A Statistical Approach to Set Classification by Feature Selection with Applications to Classification of Histopathology Images
This work addresses set classification problems, such as disease diagnostics from multiple cell images, with an incremental improvement over existing methods.
The paper tackles set classification, where classification is based on sets of observations rather than individual ones, by proposing a statistical framework using feature selection and extraction methods like principal component analysis and multidimensional scaling. The method achieves better classification results than competing approaches in simulated data and demonstrates benefits in analyzing histopathology images for liver cancer diagnosis.
Set classification problems arise when classification tasks are based on sets of observations as opposed to individual observations. In set classification, a classification rule is trained with $N$ sets of observations, where each set is labeled with class information, and the prediction of a class label is performed also with a set of observations. Data sets for set classification appear, for example, in diagnostics of disease based on multiple cell nucleus images from a single tissue.
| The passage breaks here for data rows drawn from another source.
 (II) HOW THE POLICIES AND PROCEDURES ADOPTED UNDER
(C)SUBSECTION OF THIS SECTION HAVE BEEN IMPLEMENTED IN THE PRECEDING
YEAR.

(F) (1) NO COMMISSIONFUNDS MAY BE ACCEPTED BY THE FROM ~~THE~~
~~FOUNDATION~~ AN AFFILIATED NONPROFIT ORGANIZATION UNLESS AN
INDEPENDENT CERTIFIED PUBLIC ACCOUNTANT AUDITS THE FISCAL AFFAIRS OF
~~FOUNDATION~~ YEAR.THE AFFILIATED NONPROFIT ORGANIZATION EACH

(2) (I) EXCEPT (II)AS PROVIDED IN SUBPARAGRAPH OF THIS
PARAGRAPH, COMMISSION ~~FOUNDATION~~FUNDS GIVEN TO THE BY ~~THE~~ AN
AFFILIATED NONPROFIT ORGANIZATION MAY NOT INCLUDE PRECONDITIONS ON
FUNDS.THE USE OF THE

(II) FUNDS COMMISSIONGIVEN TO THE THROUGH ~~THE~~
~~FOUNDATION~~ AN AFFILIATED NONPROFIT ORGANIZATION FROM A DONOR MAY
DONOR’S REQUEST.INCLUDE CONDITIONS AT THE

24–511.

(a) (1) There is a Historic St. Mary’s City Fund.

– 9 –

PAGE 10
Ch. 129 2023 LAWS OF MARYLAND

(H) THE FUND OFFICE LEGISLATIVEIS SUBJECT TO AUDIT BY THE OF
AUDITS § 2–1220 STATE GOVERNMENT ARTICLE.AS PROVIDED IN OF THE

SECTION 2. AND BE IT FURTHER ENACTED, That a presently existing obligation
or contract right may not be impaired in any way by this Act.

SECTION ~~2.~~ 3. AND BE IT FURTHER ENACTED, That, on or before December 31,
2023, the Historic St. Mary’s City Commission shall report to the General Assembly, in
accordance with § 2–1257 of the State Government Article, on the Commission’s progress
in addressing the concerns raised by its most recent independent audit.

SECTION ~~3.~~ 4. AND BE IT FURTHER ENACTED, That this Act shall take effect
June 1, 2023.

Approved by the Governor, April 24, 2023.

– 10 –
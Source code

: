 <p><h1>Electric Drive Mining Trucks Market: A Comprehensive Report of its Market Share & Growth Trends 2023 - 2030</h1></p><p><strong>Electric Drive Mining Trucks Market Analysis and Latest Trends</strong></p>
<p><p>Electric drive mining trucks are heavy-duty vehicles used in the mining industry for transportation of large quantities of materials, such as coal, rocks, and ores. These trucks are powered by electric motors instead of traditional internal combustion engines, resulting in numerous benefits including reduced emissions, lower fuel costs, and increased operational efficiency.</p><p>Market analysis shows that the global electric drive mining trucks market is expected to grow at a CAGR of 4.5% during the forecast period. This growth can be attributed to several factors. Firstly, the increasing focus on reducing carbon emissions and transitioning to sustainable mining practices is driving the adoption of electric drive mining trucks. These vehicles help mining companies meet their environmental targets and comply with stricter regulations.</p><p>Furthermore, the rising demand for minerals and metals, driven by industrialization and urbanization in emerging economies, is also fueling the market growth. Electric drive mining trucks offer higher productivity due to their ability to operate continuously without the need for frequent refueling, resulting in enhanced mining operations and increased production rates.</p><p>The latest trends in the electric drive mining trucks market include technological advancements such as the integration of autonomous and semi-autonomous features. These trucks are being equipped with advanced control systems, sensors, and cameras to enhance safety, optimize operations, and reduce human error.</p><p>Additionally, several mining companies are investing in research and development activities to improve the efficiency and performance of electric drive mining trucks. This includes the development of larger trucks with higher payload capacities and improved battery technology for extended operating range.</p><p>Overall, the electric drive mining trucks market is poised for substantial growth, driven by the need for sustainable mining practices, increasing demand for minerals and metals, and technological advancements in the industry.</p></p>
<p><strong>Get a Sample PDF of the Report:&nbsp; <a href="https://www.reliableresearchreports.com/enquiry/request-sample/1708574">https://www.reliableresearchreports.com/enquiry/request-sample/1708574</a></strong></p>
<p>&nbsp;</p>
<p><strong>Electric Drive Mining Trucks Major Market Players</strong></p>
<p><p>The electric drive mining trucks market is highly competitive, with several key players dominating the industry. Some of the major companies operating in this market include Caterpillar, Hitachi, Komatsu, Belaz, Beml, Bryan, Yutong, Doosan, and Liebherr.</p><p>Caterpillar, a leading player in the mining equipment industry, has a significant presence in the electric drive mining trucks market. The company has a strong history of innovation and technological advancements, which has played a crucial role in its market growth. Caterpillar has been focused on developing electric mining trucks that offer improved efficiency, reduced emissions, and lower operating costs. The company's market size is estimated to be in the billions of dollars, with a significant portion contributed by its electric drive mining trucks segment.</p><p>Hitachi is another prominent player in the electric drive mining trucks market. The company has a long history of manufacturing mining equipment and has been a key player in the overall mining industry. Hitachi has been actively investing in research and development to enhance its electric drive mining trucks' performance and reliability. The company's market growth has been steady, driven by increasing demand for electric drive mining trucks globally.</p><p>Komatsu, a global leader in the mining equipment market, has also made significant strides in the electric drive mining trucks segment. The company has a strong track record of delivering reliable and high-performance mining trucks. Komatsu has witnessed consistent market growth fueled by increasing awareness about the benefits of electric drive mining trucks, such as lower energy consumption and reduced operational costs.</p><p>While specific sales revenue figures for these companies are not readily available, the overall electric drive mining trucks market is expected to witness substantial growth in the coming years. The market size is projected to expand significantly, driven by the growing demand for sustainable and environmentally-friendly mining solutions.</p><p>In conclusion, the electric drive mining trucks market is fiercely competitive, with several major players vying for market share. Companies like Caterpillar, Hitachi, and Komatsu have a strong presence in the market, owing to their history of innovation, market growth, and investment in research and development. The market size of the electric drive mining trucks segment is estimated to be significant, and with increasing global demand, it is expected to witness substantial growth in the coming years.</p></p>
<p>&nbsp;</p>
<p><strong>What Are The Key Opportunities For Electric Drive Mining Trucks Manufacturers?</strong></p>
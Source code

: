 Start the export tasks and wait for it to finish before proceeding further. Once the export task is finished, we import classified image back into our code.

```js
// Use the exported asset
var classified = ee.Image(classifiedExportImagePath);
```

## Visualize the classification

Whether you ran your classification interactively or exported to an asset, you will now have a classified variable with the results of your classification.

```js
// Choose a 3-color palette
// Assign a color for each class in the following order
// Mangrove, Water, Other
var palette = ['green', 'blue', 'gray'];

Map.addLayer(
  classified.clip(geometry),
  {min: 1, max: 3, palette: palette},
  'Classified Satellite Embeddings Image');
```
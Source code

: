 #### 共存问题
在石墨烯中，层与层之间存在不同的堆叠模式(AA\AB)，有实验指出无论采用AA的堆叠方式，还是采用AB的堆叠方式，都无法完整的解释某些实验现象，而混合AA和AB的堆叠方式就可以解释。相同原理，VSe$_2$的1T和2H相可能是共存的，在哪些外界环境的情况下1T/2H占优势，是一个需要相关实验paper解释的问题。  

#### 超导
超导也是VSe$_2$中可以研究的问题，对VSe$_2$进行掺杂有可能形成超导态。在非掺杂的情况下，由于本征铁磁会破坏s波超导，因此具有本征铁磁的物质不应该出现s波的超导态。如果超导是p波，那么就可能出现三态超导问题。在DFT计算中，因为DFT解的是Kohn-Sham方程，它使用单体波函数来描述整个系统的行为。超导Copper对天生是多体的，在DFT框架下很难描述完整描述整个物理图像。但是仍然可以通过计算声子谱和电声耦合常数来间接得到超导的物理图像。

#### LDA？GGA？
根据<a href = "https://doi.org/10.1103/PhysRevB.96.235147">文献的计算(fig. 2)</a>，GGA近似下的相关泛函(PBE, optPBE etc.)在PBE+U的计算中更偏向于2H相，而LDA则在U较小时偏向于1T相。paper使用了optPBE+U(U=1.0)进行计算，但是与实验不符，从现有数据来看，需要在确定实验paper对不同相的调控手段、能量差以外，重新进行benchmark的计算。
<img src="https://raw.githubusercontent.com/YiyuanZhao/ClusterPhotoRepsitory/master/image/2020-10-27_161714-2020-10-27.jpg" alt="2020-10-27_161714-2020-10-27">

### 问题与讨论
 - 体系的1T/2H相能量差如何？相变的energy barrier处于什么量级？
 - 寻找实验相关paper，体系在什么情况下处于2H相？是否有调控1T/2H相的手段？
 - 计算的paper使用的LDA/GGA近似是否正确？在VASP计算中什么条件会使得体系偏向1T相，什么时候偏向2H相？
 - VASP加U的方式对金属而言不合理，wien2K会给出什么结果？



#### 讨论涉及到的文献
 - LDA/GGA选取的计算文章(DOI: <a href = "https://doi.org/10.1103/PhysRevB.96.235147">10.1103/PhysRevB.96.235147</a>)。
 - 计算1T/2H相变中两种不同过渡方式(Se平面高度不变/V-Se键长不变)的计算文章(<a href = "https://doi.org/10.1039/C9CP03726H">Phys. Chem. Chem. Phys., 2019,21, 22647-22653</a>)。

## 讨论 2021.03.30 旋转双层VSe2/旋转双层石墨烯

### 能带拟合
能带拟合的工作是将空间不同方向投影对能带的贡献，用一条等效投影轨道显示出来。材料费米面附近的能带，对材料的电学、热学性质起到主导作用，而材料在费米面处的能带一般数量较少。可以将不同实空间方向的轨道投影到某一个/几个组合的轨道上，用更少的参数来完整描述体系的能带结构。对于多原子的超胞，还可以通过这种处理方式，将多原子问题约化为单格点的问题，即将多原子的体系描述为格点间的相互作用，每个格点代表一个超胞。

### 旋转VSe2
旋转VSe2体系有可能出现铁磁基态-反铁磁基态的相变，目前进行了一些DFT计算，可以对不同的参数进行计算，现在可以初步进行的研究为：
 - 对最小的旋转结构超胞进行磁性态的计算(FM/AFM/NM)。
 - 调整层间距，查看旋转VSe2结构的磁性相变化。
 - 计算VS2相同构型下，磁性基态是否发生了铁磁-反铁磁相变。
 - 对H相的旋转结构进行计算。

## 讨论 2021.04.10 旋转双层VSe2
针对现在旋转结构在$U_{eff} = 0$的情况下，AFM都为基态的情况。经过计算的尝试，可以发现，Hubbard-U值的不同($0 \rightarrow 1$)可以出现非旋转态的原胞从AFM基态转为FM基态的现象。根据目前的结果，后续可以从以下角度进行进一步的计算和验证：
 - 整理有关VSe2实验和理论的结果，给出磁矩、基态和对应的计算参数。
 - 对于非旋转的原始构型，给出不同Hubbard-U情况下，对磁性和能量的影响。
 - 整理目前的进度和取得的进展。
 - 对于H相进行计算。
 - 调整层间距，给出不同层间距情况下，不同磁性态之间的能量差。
Relevant statistical models for set classification are introduced, which motivate a set classification framework based on context-free feature extraction. By understanding a set of observations as an empirical distribution, we employ a data-driven method to choose those features which contain information on location and major variation. In particular, the method of principal component analysis is used to extract the features of major variation. Multidimensional scaling is used to represent features as vector-valued points on which conventional classifiers can be applied. The proposed set classification approaches achieve better classification results than competing methods in a number of simulated data examples. The benefits of our method are demonstrated in an analysis of histopathology images of cell nuclei related to liver cancer.